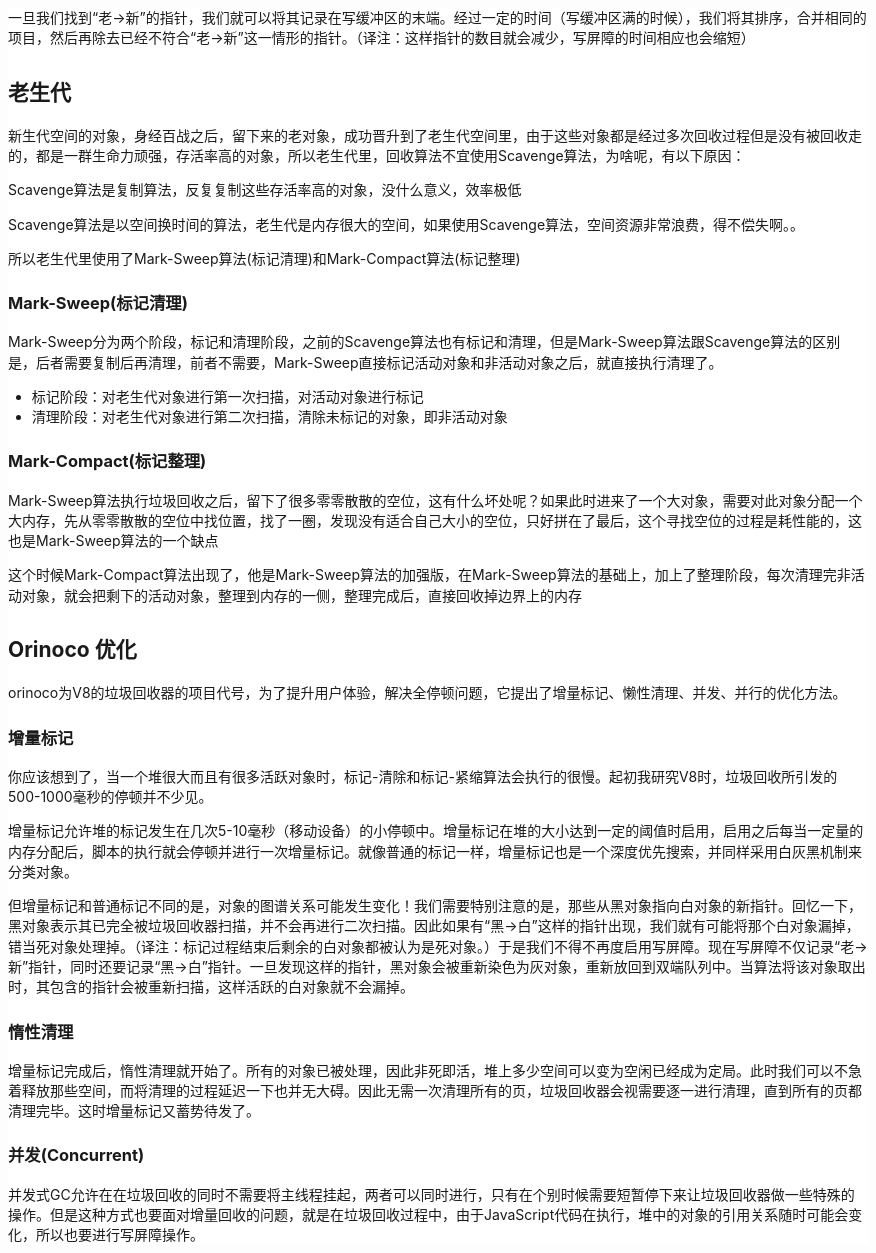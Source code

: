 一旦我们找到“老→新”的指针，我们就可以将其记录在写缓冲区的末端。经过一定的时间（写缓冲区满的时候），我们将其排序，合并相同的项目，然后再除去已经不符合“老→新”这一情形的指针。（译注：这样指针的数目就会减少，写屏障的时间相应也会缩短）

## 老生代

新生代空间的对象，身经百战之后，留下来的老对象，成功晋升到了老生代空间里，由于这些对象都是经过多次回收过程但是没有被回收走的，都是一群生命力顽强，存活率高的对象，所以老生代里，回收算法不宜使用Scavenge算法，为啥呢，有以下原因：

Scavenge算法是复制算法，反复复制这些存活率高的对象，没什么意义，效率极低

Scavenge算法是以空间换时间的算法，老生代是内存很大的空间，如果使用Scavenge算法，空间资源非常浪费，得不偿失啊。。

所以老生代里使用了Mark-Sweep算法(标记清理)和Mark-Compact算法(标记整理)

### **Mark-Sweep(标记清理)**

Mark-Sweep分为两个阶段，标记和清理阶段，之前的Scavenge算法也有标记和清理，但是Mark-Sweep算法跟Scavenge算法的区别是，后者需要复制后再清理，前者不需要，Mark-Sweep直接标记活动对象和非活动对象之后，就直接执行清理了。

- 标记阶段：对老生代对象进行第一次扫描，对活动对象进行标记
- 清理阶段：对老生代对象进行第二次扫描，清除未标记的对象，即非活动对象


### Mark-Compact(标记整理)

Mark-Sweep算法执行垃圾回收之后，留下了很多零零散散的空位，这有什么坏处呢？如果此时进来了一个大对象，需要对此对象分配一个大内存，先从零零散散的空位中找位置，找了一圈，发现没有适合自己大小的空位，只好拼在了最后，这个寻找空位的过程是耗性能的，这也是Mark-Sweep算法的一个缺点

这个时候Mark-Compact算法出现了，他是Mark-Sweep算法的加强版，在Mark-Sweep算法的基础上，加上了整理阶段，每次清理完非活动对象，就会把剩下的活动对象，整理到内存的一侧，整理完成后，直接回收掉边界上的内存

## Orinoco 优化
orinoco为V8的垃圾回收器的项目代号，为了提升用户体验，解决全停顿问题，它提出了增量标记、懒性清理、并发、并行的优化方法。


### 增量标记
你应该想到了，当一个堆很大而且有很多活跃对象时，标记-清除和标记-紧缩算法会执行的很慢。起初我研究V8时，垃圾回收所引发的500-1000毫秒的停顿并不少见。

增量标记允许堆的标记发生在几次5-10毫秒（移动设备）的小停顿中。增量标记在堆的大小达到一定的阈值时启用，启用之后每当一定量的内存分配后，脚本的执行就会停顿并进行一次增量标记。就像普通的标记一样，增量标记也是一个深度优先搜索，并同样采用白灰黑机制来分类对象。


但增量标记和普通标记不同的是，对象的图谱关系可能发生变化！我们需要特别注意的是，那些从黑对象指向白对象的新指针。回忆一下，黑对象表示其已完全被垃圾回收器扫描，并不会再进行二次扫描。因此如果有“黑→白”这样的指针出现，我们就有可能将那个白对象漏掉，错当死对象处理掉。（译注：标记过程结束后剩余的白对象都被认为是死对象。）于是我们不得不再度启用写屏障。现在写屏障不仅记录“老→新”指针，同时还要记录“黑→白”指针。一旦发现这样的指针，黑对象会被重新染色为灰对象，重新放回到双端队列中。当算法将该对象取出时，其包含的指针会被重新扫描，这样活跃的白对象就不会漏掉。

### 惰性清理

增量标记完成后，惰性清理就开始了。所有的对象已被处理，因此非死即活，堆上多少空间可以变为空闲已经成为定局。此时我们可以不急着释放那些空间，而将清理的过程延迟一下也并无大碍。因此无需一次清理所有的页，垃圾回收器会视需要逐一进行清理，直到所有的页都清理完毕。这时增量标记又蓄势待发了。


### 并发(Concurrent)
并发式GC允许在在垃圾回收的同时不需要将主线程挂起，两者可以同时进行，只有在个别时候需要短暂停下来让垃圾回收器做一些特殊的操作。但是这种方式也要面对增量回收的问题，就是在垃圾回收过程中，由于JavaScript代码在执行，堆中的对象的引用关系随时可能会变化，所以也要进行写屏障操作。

| THE TASK |
Look above for every line with the word "标记清理" and copy it.

| ANSWER |
所以老生代里使用了Mark-Sweep算法(标记清理)和Mark-Compact算法(标记整理)
### **Mark-Sweep(标记清理)**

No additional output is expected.